Single by Elisa

from the album L'anima vola
- Released: August 23, 2013
- Genre: Alternative dance; dance rock;
- Length: 4:04
- Label: Sugar Music
- Songwriter: Elisa Toffoli
- Producer: Elisa Toffoli

Elisa singles chronology
| "Ancora qui" (2012) | "L'anima vola" (2013) | "Ecco che" (2013) |

Music video
- "L'anima vola" on YouTube

= L'anima vola (song) =

"L'anima vola" is a song by Italian singer Elisa, released on August 23, 2013 as the lead single from her eighth studio album of the same name.

== Composition ==
The song, written and produced by Elisa, is dedicated to her husband Andrea Rigonat. The strings, as in the rest of the album, are by Davide Rossi. In an interview with Fanpage.it, the artist explained the meaning of the song:
"In the title track of the whole work I talk about what I would like as a woman. The lyrics tell about what we would also like from a man and about the fact that often we are not looking for complicated things but mostly for being heard and understood. I am glad that so many found themselves in what I sang"

== Music video ==
The official video for the song, shot in July 2013 and directed by Latino Pellegrini and Mauro Simionato, was released on September 15, 2013.
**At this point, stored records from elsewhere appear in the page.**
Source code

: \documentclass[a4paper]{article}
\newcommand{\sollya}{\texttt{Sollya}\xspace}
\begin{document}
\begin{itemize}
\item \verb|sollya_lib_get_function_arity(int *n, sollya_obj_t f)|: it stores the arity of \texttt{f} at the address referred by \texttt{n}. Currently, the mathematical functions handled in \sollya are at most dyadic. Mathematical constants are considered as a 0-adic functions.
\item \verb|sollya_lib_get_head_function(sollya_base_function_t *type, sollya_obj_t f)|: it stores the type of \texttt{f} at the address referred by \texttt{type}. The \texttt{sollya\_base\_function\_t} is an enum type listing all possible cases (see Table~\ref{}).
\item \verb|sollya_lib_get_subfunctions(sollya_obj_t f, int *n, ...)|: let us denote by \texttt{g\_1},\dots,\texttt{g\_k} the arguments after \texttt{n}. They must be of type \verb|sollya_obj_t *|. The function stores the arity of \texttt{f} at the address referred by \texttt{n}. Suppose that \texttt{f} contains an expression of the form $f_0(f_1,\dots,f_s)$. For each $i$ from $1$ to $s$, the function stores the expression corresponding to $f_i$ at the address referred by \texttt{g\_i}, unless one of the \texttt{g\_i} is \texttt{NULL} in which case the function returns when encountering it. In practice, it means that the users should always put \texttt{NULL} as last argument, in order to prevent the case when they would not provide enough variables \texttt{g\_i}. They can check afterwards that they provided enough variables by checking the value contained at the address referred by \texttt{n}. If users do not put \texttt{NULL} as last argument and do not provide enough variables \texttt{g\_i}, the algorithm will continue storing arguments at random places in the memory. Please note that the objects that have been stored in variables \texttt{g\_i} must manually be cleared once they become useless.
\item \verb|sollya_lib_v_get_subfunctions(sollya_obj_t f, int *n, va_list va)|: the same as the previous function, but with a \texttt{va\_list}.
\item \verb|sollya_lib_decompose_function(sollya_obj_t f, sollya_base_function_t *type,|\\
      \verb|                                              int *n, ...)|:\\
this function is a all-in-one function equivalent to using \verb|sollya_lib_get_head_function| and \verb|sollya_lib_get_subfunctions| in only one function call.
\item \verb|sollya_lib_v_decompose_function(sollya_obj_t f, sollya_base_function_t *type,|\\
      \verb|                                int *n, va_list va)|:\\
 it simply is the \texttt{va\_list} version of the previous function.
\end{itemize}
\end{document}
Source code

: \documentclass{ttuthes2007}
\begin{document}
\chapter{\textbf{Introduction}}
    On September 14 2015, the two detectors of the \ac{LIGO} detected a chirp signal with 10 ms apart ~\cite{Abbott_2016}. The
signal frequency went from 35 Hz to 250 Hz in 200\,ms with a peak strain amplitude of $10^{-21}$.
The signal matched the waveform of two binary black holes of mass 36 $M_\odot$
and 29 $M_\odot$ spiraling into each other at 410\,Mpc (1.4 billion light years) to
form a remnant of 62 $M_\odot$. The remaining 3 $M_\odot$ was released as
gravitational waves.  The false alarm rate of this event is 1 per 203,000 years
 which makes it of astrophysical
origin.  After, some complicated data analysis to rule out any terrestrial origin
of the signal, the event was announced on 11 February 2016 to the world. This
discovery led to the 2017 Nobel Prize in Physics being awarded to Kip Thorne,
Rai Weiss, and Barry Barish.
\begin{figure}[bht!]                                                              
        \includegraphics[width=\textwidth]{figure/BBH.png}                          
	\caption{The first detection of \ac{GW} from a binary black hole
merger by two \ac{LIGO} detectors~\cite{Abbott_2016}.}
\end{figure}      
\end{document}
In the video clip throughout the first verse of the song Elisa is framed standing still against a black background, after which she begins to perform some dance steps and simultaneously her body is multiplied with digital effects. The set of the video was the house where Elisa composed the entire album, which was demolished later.

== Commercial performance ==
The song reached No. 1 on the sales chart on the ITunes Store platform within six hours of its release. The song debuted at number two of the Italian Singles Chart, becoming Elisa's fifteenth song to place among the top ten. Only three weeks after its release, "L'anima vola" was certified gold disc by Federazione Industria Musicale Italiana. On June 27, 2014, it received double platinum certification.

== Charts ==

=== Weekly charts ===

| Chart (2013) | Peak position |
|---|---|
| Italy (FIMI) | 2 |
| Italy (EarOne Airplay) | 2 |

=== Year-end charts ===

| Chart (2013) | Position |
|---|---|
| Italy (FIMI) | 23 |

== Certifications ==

| Region | Certification | Certified units/sales |
| Italy (FIMI) | 2× Platinum | 60,000^{‡} |
^{‡} Sales+streaming figures based on certification alone.